Question 1 : Comment trouvez-vous la participation de la Turquie (politico administrative et juridique) à la lutte antiterroriste internationale, notamment en matière de terrorisme religieux ? Si nécessaire, qu’est-ce qu’on peut faire pour une participation efficace ?

Réponse 1 : Avant de répondre à cette question, je voudrais citer une phrase de l’ouvrage du professeur turc Emre Kongar, intitulé « la terreur globale et la Turquie ». Selon lui, « il n’y a aucune autre société qui est autant menacée par les attaques terroristes ». Il est vrai que la Turquie est l’un des Etats rares qui ont souffert / sont en train de souffrir du terrorisme depuis plusieurs années. En général, la vague du terrorisme qui a commencé par l’ASALA, a continué avec les conflits droites et gauches vers la fin des années 1960, ensuite le terrorisme religieux radical et enfin le terrorisme séparatiste ont entraîné la Turquie à vivre avec la menace terroriste.

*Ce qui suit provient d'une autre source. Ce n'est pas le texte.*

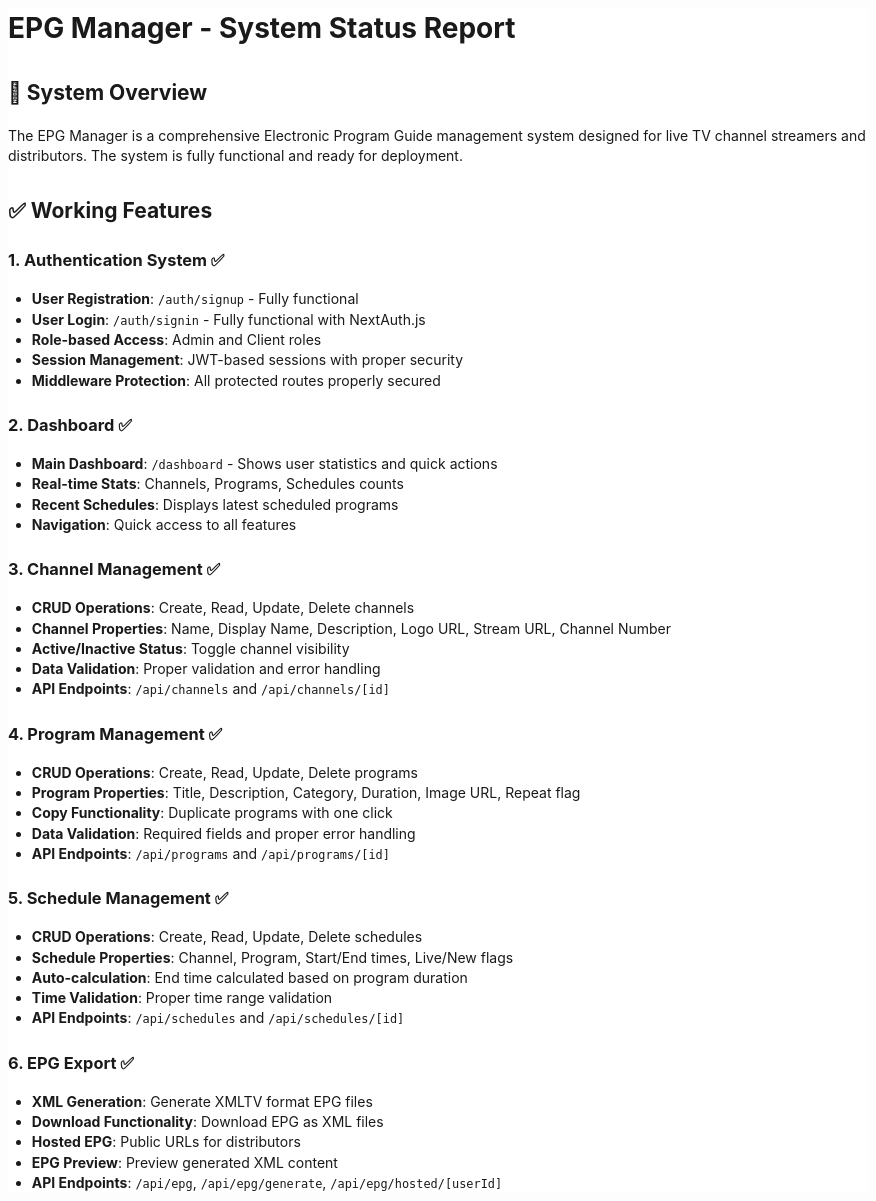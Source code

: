 # EPG Manager - System Status Report

## 🎯 **System Overview**
The EPG Manager is a comprehensive Electronic Program Guide management system designed for live TV channel streamers and distributors. The system is fully functional and ready for deployment.

## ✅ **Working Features**

### 1. **Authentication System** ✅
- **User Registration**: `/auth/signup` - Fully functional
- **User Login**: `/auth/signin` - Fully functional with NextAuth.js
- **Role-based Access**: Admin and Client roles
- **Session Management**: JWT-based sessions with proper security
- **Middleware Protection**: All protected routes properly secured

### 2. **Dashboard** ✅
- **Main Dashboard**: `/dashboard` - Shows user statistics and quick actions
- **Real-time Stats**: Channels, Programs, Schedules counts
- **Recent Schedules**: Displays latest scheduled programs
- **Navigation**: Quick access to all features

### 3. **Channel Management** ✅
- **CRUD Operations**: Create, Read, Update, Delete channels
- **Channel Properties**: Name, Display Name, Description, Logo URL, Stream URL, Channel Number
- **Active/Inactive Status**: Toggle channel visibility
- **Data Validation**: Proper validation and error handling
- **API Endpoints**: `/api/channels` and `/api/channels/[id]`

### 4. **Program Management** ✅
- **CRUD Operations**: Create, Read, Update, Delete programs
- **Program Properties**: Title, Description, Category, Duration, Image URL, Repeat flag
- **Copy Functionality**: Duplicate programs with one click
- **Data Validation**: Required fields and proper error handling
- **API Endpoints**: `/api/programs` and `/api/programs/[id]`

### 5. **Schedule Management** ✅
- **CRUD Operations**: Create, Read, Update, Delete schedules
- **Schedule Properties**: Channel, Program, Start/End times, Live/New flags
- **Auto-calculation**: End time calculated based on program duration
- **Time Validation**: Proper time range validation
- **API Endpoints**: `/api/schedules` and `/api/schedules/[id]`

### 6. **EPG Export** ✅
- **XML Generation**: Generate XMLTV format EPG files
- **Download Functionality**: Download EPG as XML files
- **Hosted EPG**: Public URLs for distributors
- **EPG Preview**: Preview generated XML content
- **API Endpoints**: `/api/epg`, `/api/epg/generate`, `/api/epg/hosted/[userId]`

Dans cette période, on ne peut pas nier que la Turquie a pris une distance importante en matière de lutte contre le terrorisme. Notamment à partir des années 1960, elle a soutenu et participé à toutes les actions positives au niveau international, soit en faisant partie de tous les protocoles des Nations Unies en matière de lutte contre le terrorisme, soit en signant les accords bilatéraux et multilatéraux avec plusieurs Etats dans le cadre de la lutte contre le terrorisme. A l’occasion de cette perspective, je trouve que la participation turque en matière de lutte contre le terrorisme est réussie. De l’autre côté, je pense que les changements d’après le 11 septembre, notamment les initiatives du Conseil de Sécurité des Nations Unies et les plans d’action de l’Union Européenne, contiennent les thèses que la Turquie défendait depuis des années, et mise en lumière la légitimité de cette dernière. Cependant sur ce point, comme dans les attaques du 11 septembre 2001, notamment le lancement des paroles relatives à faire un amalgame entre le terrorisme religieux et l’Islam est inquiétant. Comme le terrorisme n’a ni nation ni religion, il faut éviter des paroles et des actes qui donneront l’impression des musulmans comme la cible de la lutte contre le terrorisme religieux.

Question 2 : Comment évaluez-vous cette participation en matière de plan opérationnel, notamment à l’égard des services de sécurité ? Si nécessaire, comment peut-on augmenter la qualité de cette participation ?

Réponse 2 : La coordination et la co-direction sont deux matières importantes en matière de lutte contre le terrorisme. Ainsi il faut constituer des dimensions de communication fonctionnellement et structuralement correcte avec les institutions nationales et internationales. Une autre matière importante est le renseignement, et il faut le transformer mieux aux travails opérationnels. De cette dernière phrase, je trouve que les services de sécurité turcs sont réussis dans les missions de renseignements dans le cadre de « conditions juridiques existantes au niveau national » et d’« équilibres politiques internationales ». Il est certain qu’il faut penser à la lutte contre le terrorisme dans son ensemble. Comme les luttes antiterroristes intérieure et internationale font parties de cet ensemble, la prise d’une conséquence définitive est possible en cas d’unification de la lutte intérieure avec la lutte internationale.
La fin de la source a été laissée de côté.